The duo is made up of Dave-1, the charismatic frontman who sings and plays guitar, looking like he just stepped off the set of Miami Vice. P-Thugg is the DJ synth master who looks like your plumber with shirt unbuttoned and belly hanging out (speaking and singing ONLY through the talkbox – think Frampton Comes Alive). It’s an unlikely duo, both visually and musically. Maybe that’s why it works. The fans believe it works. Before the duo even took the stage, the crowd was chanting “Chromeo, ohhhh-ohhh!” sounding like a 21st century remix of The Wizard of Oz munchkins.
Touring in support of their latest release, Business Casual, Chromeo have brought back 70s funk with an 80s synth feel and a 2011 attitude. Contemporaries Hot Chip, Holy Ghost!, Cut Copy and LCD Soundsystem would all concur. “Hot Mess,” “Night By Night,” “Fancy Footwork,” “Bonafied Lovin” and “Momma’s Boy” each brought down the house. This is not music you’ll hear on your local Top 40 radio station because it does not fit within the constraints of that music. When someone says, “Think outside the box”, they’re talking about Chromeo.

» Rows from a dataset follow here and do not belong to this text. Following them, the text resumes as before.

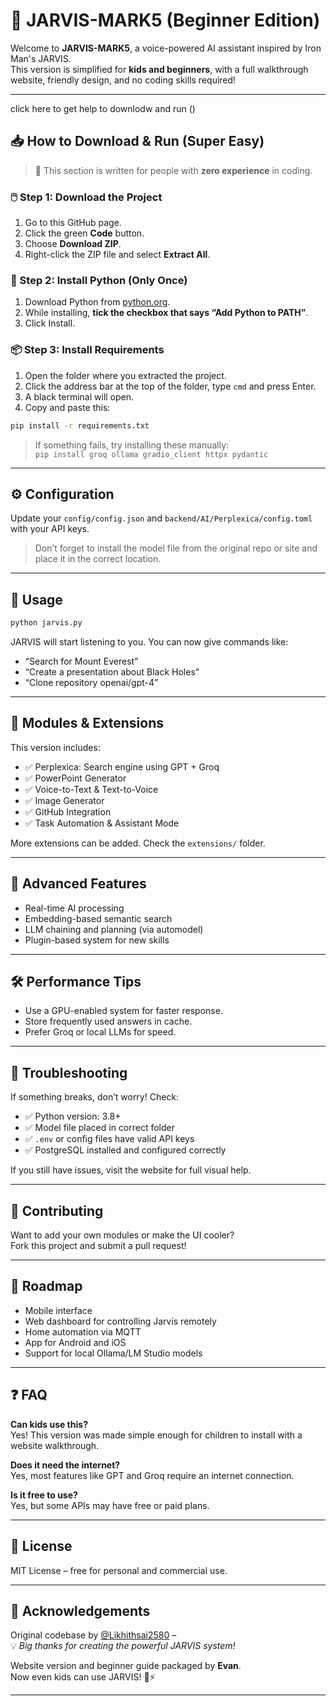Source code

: # 🧠 JARVIS-MARK5 (Beginner Edition)

Welcome to **JARVIS-MARK5**, a voice-powered AI assistant inspired by Iron Man's JARVIS.  
This version is simplified for **kids and beginners**, with a full walkthrough website, friendly design, and no coding skills required!

---
click here to get help to downlodw and run ()

## 📥 How to Download & Run (Super Easy)

> 🧒 This section is written for people with **zero experience** in coding.

### 🖱️ Step 1: Download the Project

1. Go to this GitHub page.
2. Click the green **Code** button.
3. Choose **Download ZIP**.
4. Right-click the ZIP file and select **Extract All**.

### 🧰 Step 2: Install Python (Only Once)

1. Download Python from [python.org](https://www.python.org/downloads/).
2. While installing, **tick the checkbox that says “Add Python to PATH”**.
3. Click Install.

### 📦 Step 3: Install Requirements

1. Open the folder where you extracted the project.
2. Click the address bar at the top of the folder, type `cmd` and press Enter.
3. A black terminal will open.
4. Copy and paste this:

```bash
pip install -r requirements.txt
```

> If something fails, try installing these manually:  
> `pip install groq ollama gradio_client httpx pydantic`

---

## ⚙️ Configuration  
Update your `config/config.json` and `backend/AI/Perplexica/config.toml` with your API keys.

> Don’t forget to install the model file from the original repo or site and place it in the correct location.

---

## 🚀 Usage

```bash
python jarvis.py
```

JARVIS will start listening to you. You can now give commands like:

- “Search for Mount Everest”  
- “Create a presentation about Black Holes”  
- “Clone repository openai/gpt-4”

---

## 🔌 Modules & Extensions  

This version includes:

- ✅ Perplexica: Search engine using GPT + Groq  
- ✅ PowerPoint Generator  
- ✅ Voice-to-Text & Text-to-Voice  
- ✅ Image Generator  
- ✅ GitHub Integration  
- ✅ Task Automation & Assistant Mode  

More extensions can be added. Check the `extensions/` folder.

---

## 🧠 Advanced Features  

- Real-time AI processing  
- Embedding-based semantic search  
- LLM chaining and planning (via automodel)  
- Plugin-based system for new skills  

---

## 🛠️ Performance Tips  

- Use a GPU-enabled system for faster response.  
- Store frequently used answers in cache.  
- Prefer Groq or local LLMs for speed.  

---

## 🧷 Troubleshooting  

If something breaks, don’t worry! Check:

- ✅ Python version: 3.8+  
- ✅ Model file placed in correct folder  
- ✅ `.env` or config files have valid API keys  
- ✅ PostgreSQL installed and configured correctly  

If you still have issues, visit the website for full visual help.

---

## 👤 Contributing  

Want to add your own modules or make the UI cooler?  
Fork this project and submit a pull request!

---

## 📅 Roadmap  

- Mobile interface  
- Web dashboard for controlling Jarvis remotely  
- Home automation via MQTT  
- App for Android and iOS  
- Support for local Ollama/LM Studio models  

---

## ❓ FAQ

**Can kids use this?**  
Yes! This version was made simple enough for children to install with a website walkthrough.

**Does it need the internet?**  
Yes, most features like GPT and Groq require an internet connection.

**Is it free to use?**  
Yes, but some APIs may have free or paid plans.

---

## 📜 License  
MIT License – free for personal and commercial use.

---

## 🙏 Acknowledgements  

Original codebase by [@Likhithsai2580](https://github.com/Likhithsai2580) –  
💡 *Big thanks for creating the powerful JARVIS system!*  

Website version and beginner guide packaged by **Evan**.  
Now even kids can use JARVIS! 🧒⚡

---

The floor at the Heaven Stage (upstairs) of the Masquerade was giving several inches as hundreds of crazed Chromeo fans jumped up and down in unison. If the floor survived this show, it will be intact for eternity.
Opening the show was Sammy Bananas, who’s DJ skills were only topped by his saxophone skills. That’s right, he’s working the turntables, filling the dancefloor, dropping some wicked beats – then out comes a saxophone. Not a saxophone file played from his Mac, but a REAL saxophone. It was a welcome surprise and the crowd went batty.
On deck were Mayer Hawthorne & The County, providing “blue-eyed R&B” to a happy throng of dancers. Imagine the best R&B/Soul music fronted by this young white dude who sounds like Smokey Robinson (but with more confidence). Hawthorne most definitely wanted all eyes on him as he is a first-class showman and wanted no fan to miss a second. “Okay Atlanta, let’s put the phones away and act like the show is happening right now!” he said, with a touch of sarcasm. The band acted like they were the headliner, and got the love and respect as such from fans.